[WHAT IS NEEDED] Return the data below in full. Keep each character unchanged.

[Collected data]
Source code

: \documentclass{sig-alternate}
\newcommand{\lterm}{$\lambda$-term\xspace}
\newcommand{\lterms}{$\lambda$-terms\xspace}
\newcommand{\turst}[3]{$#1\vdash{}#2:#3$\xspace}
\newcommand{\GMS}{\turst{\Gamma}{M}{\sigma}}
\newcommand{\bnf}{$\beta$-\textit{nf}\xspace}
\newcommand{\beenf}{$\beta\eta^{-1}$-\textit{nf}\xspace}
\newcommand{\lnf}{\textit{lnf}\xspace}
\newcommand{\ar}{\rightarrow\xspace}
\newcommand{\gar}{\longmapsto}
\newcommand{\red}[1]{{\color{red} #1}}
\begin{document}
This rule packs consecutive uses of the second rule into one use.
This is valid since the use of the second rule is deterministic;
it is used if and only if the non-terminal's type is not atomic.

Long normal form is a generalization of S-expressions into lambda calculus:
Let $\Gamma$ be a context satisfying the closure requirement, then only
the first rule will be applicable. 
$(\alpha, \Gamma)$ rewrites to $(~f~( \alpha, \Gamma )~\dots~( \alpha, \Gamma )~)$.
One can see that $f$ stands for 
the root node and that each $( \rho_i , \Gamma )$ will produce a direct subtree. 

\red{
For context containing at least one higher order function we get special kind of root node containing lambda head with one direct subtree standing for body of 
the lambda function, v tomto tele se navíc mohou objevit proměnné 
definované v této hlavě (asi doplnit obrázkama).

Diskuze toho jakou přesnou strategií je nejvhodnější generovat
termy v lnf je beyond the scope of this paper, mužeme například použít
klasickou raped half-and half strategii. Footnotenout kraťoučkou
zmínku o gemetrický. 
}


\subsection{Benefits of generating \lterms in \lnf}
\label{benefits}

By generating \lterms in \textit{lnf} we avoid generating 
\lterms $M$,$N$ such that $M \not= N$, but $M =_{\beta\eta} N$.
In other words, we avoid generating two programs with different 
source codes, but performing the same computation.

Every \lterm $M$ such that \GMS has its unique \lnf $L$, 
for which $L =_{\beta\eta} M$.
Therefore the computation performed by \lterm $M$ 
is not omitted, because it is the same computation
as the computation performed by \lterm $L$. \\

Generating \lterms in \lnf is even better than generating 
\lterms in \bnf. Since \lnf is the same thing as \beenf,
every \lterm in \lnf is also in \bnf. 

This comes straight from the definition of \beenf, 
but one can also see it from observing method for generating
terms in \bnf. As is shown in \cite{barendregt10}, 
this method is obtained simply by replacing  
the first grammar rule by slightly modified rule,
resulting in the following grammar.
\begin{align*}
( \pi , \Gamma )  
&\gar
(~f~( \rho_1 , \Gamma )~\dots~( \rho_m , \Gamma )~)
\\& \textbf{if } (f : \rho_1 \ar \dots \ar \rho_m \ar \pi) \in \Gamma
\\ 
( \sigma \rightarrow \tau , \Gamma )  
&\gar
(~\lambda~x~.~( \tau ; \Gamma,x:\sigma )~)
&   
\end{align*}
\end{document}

[EXERCISE SOLUTION]
Source code

: \documentclass{sig-alternate}
\newcommand{\lterm}{$\lambda$-term\xspace}
\newcommand{\lterms}{$\lambda$-terms\xspace}
\newcommand{\turst}[3]{$#1\vdash{}#2:#3$\xspace}
\newcommand{\GMS}{\turst{\Gamma}{M}{\sigma}}
\newcommand{\bnf}{$\beta$-\textit{nf}\xspace}
\newcommand{\beenf}{$\beta\eta^{-1}$-\textit{nf}\xspace}
\newcommand{\lnf}{\textit{lnf}\xspace}
\newcommand{\ar}{\rightarrow\xspace}
\newcommand{\gar}{\longmapsto}
\newcommand{\red}[1]{{\color{red} #1}}
\begin{document}
This rule packs consecutive uses of the second rule into one use.
This is valid since the use of the second rule is deterministic;
it is used if and only if the non-terminal's type is not atomic.

Long normal form is a generalization of S-expressions into lambda calculus:
Let $\Gamma$ be a context satisfying the closure requirement, then only
the first rule will be applicable. 
$(\alpha, \Gamma)$ rewrites to $(~f~( \alpha, \Gamma )~\dots~( \alpha, \Gamma )~)$.
One can see that $f$ stands for 
the root node and that each $( \rho_i , \Gamma )$ will produce a direct subtree. 

\red{
For context containing at least one higher order function we get special kind of root node containing lambda head with one direct subtree standing for body of 
the lambda function, v tomto tele se navíc mohou objevit proměnné 
definované v této hlavě (asi doplnit obrázkama).

Diskuze toho jakou přesnou strategií je nejvhodnější generovat
termy v lnf je beyond the scope of this paper, mužeme například použít
klasickou raped half-and half strategii. Footnotenout kraťoučkou
zmínku o gemetrický. 
}


\subsection{Benefits of generating \lterms in \lnf}
\label{benefits}

By generating \lterms in \textit{lnf} we avoid generating 
\lterms $M$,$N$ such that $M \not= N$, but $M =_{\beta\eta} N$.
In other words, we avoid generating two programs with different 
source codes, but performing the same computation.

Every \lterm $M$ such that \GMS has its unique \lnf $L$, 
for which $L =_{\beta\eta} M$.
Therefore the computation performed by \lterm $M$ 
is not omitted, because it is the same computation
as the computation performed by \lterm $L$. \\

Generating \lterms in \lnf is even better than generating 
\lterms in \bnf. Since \lnf is the same thing as \beenf,
every \lterm in \lnf is also in \bnf. 

This comes straight from the definition of \beenf, 
but one can also see it from observing method for generating
terms in \bnf. As is shown in \cite{barendregt10}, 
this method is obtained simply by replacing  
the first grammar rule by slightly modified rule,
resulting in the following grammar.
\begin{align*}
( \pi , \Gamma )  
&\gar
(~f~( \rho_1 , \Gamma )~\dots~( \rho_m , \Gamma )~)
\\& \textbf{if } (f : \rho_1 \ar \dots \ar \rho_m \ar \pi) \in \Gamma
\\ 
( \sigma \rightarrow \tau , \Gamma )  
&\gar
(~\lambda~x~.~( \tau ; \Gamma,x:\sigma )~)
&   
\end{align*}
\end{document}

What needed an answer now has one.